El hombre que fue jueves o el arte de la hipérbole paradójica

El hombre que fue jueves o el arte de la hipérbole paradójica

Por: Ernesto Sánchez

Captura de pantalla 2017-05-22 a la(s) 21.56.55.pngNo falta quien todavía considera todo lo que orbita entorno a la risa como algo negativo, o por lo menos de escaso valor literario, sin saber que, tal vez, una de las estrategias más difíciles de adquirir para un escritor es precisamente el humorismo. Pues éste, a pesar de aparentar lo contrario, conduce al lector por los parajes que de ser abordados con seriedad serían ignorados o negados. No es de extrañar que algunos temas que se han desarrollado en extensos tratados por filósofos de gran prestigio no hayan abandonado nunca los anaqueles de las bibliotecas más que en ocasiones de inventario. El humorismo tiene la capacidad de deshebrar estos temas “engañando” al lector para que reflexione sobre los mismos.

            Por lo anterior, no se puede considerar más que un gran atino por parte de la editorial Mirlo sacar una nueva edición de El hombre que fue Jueves (1908), de Chesterton.
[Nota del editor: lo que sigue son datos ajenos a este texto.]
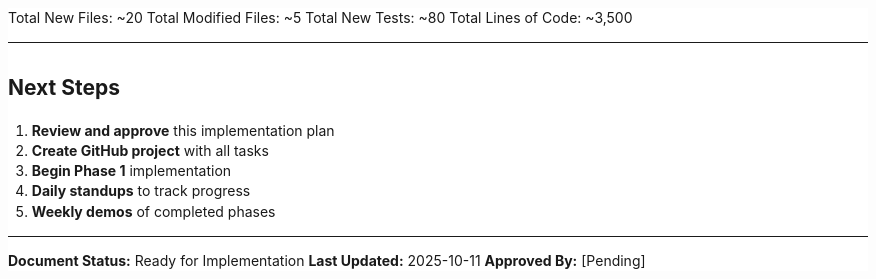 Total New Files: ~20
Total Modified Files: ~5
Total New Tests: ~80
Total Lines of Code: ~3,500

---

## Next Steps

1. **Review and approve** this implementation plan
2. **Create GitHub project** with all tasks
3. **Begin Phase 1** implementation
4. **Daily standups** to track progress
5. **Weekly demos** of completed phases

---

**Document Status:** Ready for Implementation
**Last Updated:** 2025-10-11
**Approved By:** [Pending]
Con una traducción de María Luisa Clark y un prólogo breve (pero sin dejar proporcionar datos que invitan al curioso a seguir indagando) de Juan Antonio Rosado, ésta es una edición elegante y bien formada que nos puede acercar a ese escritor inglés que ha capturado la atención de varios de nuestros representantes más celebrados, como Jorge Luis Borges y Alfonso Reyes.

            La historia de El hombre que fue jueves parece relativamente sencilla, pero detrás de una construcción de suspenso, que parecería más apropiada para ser tratada en Baker Street, se esconden reflexiones de índole filosófica en las voces de sus personajes. Así, Syme y Gregory, los poetas tanto del orden como de la anarquía, discurren sobre el bien y el mal, y el resultado sumerge al primero en una espiral de sospechas que le permiten adentrarse en una organización cuyo objetivo es desmantelar, la cual está presidida por Domingo, y compuesta por miembros que se presentan como un día la semana.

            Los altibajos en los que se encuentra de pronto Syme (“Jueves” dentro del Consejo Central Anarquista) atrapan al lector a pesar de desbordar en lo paradójico. Las reflexiones, por otro lado, se escurren por medio de los diálogos extensos entre los personajes, donde la argumentación brinca del guiño inteligente a lo hiperbólico a lo serio con una agilidad y agudeza tan bien construidas que pasan a menudo desapercibidas.

            Ahora bien, una de las primeras traducciones de Chesterton en México fue a manos de Alfonso Reyes (1919), quien apuntó “El que un tren corra por sus carriles y toque siempre los mismos sitios le parecía a Chesterton un ejemplo de lo milagroso cotidiano”. Nota que refleja con precisión lo que acontece en estas páginas que se rigen con una normalidad que mantiene al lector en una especie de desconcierto intrigante y entretenido.

            En un mundo donde los nuevos autores y títulos son tan prolíficos como banales, no cabe duda que regresar la mirada a un autor con las habilidades de Chesterton no puede ser más que un acierto. Después de todo, como apunta Reyes, es “el regocijado creyente que sustituyó por los golpes de pecho las carcajadas, el que viajó por todas las herejías sin hallar ninguna a su gusto”. Es decir, Chesterton fue el Domingo de su propia historia; tal vez por eso comparten rasgos físicos tan similares: son gigantes.

C. K. Chesterton, El hombre que fue jueves, traducción de María Luisa Clark, prólogo de Juan Antonio Rosado, Mirlo, Colección Tinta Viva, México, 2916, 190 p.